## TASK STATEMENT
Return the listing below character for character.

==== EXERCISE DATA

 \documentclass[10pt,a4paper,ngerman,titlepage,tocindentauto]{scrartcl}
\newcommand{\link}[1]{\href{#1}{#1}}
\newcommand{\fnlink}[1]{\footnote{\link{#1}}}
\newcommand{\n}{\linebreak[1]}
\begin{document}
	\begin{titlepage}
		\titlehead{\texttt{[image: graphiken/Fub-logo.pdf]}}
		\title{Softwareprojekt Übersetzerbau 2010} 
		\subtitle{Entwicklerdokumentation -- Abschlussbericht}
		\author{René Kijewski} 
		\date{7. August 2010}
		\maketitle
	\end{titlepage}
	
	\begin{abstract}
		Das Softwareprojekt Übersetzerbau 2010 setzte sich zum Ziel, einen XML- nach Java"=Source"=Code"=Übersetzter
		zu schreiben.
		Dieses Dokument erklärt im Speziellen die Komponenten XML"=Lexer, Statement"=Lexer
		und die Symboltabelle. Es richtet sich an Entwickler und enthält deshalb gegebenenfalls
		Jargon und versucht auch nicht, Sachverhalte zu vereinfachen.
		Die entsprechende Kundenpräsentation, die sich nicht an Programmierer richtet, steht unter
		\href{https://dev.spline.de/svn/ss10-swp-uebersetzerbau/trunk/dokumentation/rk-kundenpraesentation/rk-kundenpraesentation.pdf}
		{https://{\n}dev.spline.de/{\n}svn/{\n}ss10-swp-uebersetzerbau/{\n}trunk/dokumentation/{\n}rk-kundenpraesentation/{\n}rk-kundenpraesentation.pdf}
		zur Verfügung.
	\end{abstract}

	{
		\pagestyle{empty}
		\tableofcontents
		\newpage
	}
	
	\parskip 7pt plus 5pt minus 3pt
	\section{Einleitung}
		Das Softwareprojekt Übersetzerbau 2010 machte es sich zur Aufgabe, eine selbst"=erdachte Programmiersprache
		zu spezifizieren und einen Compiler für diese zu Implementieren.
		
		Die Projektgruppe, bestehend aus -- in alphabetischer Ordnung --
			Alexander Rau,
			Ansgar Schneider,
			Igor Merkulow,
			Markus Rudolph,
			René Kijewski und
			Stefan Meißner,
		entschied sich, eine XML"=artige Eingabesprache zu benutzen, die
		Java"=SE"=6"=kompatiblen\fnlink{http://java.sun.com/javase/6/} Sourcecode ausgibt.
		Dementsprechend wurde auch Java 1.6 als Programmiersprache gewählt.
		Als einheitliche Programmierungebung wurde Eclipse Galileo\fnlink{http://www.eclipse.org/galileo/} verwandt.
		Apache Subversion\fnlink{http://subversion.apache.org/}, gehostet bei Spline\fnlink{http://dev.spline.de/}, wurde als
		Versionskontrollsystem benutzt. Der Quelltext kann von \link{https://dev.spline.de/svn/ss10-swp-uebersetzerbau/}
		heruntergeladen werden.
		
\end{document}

========

## EXERCISE SOLUTION
 \documentclass[10pt,a4paper,ngerman,titlepage,tocindentauto]{scrartcl}
\newcommand{\link}[1]{\href{#1}{#1}}
\newcommand{\fnlink}[1]{\footnote{\link{#1}}}
\newcommand{\n}{\linebreak[1]}
\begin{document}
	\begin{titlepage}
		\titlehead{\texttt{[image: graphiken/Fub-logo.pdf]}}
		\title{Softwareprojekt Übersetzerbau 2010} 
		\subtitle{Entwicklerdokumentation -- Abschlussbericht}
		\author{René Kijewski} 
		\date{7. August 2010}
		\maketitle
	\end{titlepage}
	
	\begin{abstract}
		Das Softwareprojekt Übersetzerbau 2010 setzte sich zum Ziel, einen XML- nach Java"=Source"=Code"=Übersetzter
		zu schreiben.
		Dieses Dokument erklärt im Speziellen die Komponenten XML"=Lexer, Statement"=Lexer
		und die Symboltabelle. Es richtet sich an Entwickler und enthält deshalb gegebenenfalls
		Jargon und versucht auch nicht, Sachverhalte zu vereinfachen.
		Die entsprechende Kundenpräsentation, die sich nicht an Programmierer richtet, steht unter
		\href{https://dev.spline.de/svn/ss10-swp-uebersetzerbau/trunk/dokumentation/rk-kundenpraesentation/rk-kundenpraesentation.pdf}
		{https://{\n}dev.spline.de/{\n}svn/{\n}ss10-swp-uebersetzerbau/{\n}trunk/dokumentation/{\n}rk-kundenpraesentation/{\n}rk-kundenpraesentation.pdf}
		zur Verfügung.
	\end{abstract}

	{
		\pagestyle{empty}
		\tableofcontents
		\newpage
	}
	
	\parskip 7pt plus 5pt minus 3pt
	\section{Einleitung}
		Das Softwareprojekt Übersetzerbau 2010 machte es sich zur Aufgabe, eine selbst"=erdachte Programmiersprache
		zu spezifizieren und einen Compiler für diese zu Implementieren.
		
		Die Projektgruppe, bestehend aus -- in alphabetischer Ordnung --
			Alexander Rau,
			Ansgar Schneider,
			Igor Merkulow,
			Markus Rudolph,
			René Kijewski und
			Stefan Meißner,
		entschied sich, eine XML"=artige Eingabesprache zu benutzen, die
		Java"=SE"=6"=kompatiblen\fnlink{http://java.sun.com/javase/6/} Sourcecode ausgibt.
		Dementsprechend wurde auch Java 1.6 als Programmiersprache gewählt.
		Als einheitliche Programmierungebung wurde Eclipse Galileo\fnlink{http://www.eclipse.org/galileo/} verwandt.
		Apache Subversion\fnlink{http://subversion.apache.org/}, gehostet bei Spline\fnlink{http://dev.spline.de/}, wurde als
		Versionskontrollsystem benutzt. Der Quelltext kann von \link{https://dev.spline.de/svn/ss10-swp-uebersetzerbau/}
		heruntergeladen werden.
		
\end{document}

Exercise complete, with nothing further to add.